This issue of Structures and Buildings offers six papers on experimental studies, advanced numerical simulations and analytical studies of different types of structures, from the experimental investigation of strengthened pre-damaged concrete cylinders, to numerical analyses of the seismic retrofitted unanchored steel tanks and replaceable steel coupling beams in box-type buildings, investigations of buckling load of inclined slender reinforced concrete columns and moment-rotation behaviour of segmental tunnel, and finally, the development of a new design approach for halving joints. These studies can provide new insights into innovative retrofitting methods and effective design approaches.

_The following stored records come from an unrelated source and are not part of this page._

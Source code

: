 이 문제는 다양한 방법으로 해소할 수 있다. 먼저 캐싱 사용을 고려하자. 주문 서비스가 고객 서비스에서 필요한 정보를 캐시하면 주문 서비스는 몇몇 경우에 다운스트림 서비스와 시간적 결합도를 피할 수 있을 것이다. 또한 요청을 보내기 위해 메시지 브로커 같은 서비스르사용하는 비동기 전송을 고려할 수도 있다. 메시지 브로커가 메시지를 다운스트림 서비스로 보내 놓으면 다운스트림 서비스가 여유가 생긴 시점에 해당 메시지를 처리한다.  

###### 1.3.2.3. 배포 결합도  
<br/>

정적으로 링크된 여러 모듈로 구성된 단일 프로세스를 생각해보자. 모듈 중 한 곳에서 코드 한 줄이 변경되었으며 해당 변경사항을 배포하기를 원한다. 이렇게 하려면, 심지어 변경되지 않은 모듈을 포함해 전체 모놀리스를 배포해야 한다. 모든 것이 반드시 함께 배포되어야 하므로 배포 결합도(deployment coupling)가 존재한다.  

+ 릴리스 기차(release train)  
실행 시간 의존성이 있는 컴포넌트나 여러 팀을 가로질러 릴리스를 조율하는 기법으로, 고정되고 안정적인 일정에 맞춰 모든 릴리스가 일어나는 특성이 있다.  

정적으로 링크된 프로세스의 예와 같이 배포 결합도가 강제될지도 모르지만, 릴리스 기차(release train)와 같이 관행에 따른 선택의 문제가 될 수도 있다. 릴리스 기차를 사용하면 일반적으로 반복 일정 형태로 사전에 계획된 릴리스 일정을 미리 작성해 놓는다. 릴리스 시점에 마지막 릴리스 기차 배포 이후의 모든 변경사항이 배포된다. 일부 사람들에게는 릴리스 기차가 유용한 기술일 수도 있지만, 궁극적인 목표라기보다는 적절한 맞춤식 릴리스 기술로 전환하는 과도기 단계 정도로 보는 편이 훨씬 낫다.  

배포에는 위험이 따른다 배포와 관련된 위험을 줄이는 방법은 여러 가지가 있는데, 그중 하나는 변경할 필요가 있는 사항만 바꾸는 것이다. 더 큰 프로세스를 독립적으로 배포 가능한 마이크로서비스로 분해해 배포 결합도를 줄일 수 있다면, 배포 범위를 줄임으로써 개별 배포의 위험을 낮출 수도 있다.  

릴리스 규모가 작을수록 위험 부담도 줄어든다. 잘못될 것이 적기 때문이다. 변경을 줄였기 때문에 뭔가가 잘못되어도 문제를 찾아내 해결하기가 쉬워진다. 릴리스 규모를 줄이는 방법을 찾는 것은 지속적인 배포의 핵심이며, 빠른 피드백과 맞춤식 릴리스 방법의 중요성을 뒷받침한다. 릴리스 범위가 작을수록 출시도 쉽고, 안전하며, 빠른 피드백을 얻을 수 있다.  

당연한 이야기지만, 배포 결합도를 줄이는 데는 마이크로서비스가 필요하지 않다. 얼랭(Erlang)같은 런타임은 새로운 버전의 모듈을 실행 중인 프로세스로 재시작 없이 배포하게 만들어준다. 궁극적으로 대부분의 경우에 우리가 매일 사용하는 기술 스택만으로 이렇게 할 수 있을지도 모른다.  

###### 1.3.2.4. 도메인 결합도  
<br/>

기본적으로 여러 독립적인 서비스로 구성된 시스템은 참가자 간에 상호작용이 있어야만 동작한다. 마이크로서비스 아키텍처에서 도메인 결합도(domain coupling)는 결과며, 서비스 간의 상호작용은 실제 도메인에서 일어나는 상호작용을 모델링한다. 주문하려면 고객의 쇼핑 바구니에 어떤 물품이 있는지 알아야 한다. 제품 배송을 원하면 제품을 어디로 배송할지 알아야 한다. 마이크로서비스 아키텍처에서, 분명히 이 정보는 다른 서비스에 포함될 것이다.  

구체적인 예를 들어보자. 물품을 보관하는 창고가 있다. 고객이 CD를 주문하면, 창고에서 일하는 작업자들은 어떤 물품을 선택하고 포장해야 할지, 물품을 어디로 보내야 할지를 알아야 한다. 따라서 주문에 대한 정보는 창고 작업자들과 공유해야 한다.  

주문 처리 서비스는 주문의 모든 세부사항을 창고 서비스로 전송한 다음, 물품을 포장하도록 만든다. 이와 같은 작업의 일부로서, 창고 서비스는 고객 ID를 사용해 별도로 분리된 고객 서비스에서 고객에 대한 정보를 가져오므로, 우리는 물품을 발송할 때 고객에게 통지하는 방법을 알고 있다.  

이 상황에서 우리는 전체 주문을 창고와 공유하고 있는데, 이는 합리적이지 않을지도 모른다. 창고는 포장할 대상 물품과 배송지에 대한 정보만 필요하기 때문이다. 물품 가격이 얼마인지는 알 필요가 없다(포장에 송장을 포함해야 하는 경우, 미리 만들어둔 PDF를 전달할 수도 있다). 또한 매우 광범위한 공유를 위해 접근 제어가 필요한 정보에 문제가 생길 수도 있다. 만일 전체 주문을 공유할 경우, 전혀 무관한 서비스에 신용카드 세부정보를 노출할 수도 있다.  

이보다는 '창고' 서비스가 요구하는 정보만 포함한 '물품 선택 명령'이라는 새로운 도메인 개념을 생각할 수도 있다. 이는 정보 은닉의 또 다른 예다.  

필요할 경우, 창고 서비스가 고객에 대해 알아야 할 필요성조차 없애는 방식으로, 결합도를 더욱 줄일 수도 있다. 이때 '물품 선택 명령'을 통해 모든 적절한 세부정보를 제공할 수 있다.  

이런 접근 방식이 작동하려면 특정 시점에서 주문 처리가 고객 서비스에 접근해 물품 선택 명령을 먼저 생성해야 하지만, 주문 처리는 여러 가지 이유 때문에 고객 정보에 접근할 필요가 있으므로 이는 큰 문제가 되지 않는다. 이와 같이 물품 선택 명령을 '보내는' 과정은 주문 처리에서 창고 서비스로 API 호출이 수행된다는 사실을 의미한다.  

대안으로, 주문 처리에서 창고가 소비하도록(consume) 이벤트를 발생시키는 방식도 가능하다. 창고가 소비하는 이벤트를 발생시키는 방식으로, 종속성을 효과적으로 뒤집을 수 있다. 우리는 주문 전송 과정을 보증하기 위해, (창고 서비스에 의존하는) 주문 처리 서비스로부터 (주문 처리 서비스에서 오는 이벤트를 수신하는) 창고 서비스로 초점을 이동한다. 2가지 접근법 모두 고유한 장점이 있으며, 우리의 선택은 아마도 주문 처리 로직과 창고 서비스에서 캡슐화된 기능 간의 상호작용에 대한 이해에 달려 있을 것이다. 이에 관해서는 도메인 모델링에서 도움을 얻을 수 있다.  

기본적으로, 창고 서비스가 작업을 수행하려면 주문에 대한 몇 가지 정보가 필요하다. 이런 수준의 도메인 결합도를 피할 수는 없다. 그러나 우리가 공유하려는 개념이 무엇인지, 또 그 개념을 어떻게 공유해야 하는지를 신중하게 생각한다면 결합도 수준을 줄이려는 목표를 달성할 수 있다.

In the first paper by Ma et al. (2019), post-tensioned steel straps were adopted to strengthen the pre-damaged concrete cylinders. A series of loading tests were conducted for undamaged and damaged cylinders with different strap spacings and number of confining layers of straps. The test results revealed that providing additional confinement to the pre-damaged cylinders can effectively enhance their axial strength and axial deformability. Furthermore, it is more effective to increase the amount of confinement by adding more layers of straps than by reducing the strap spacing. This study can contribute to the development of simple and effective strengthening solutions for damaged concrete structures.
In the second paper by Tavakoli Joorabi and Razzaghi (2019), the effectiveness of providing anchors for seismic retrofitting of unanchored steel tanks was thoroughly examined by using Ansys software (Ansys, 2004). In this study, a non-linear response history analysis was conducted using appropriate earthquake records. The effects of uniform steel corrosion, material non-linearity, large deformations and contained liquid on the seismic performance of pre-code and retrofitted steel cylindrical tanks were investigated. The models developed are capable of simulating inelastic buckling and shell uplift of the steel tank. The seismic fragility analysis demonstrates that providing anchors can effectively improve the seismic uplift resistance of steel tanks for moderate and major earthquake scenarios. Furthermore, the effects of steel corrosion cannot be neglected in the fragility analysis.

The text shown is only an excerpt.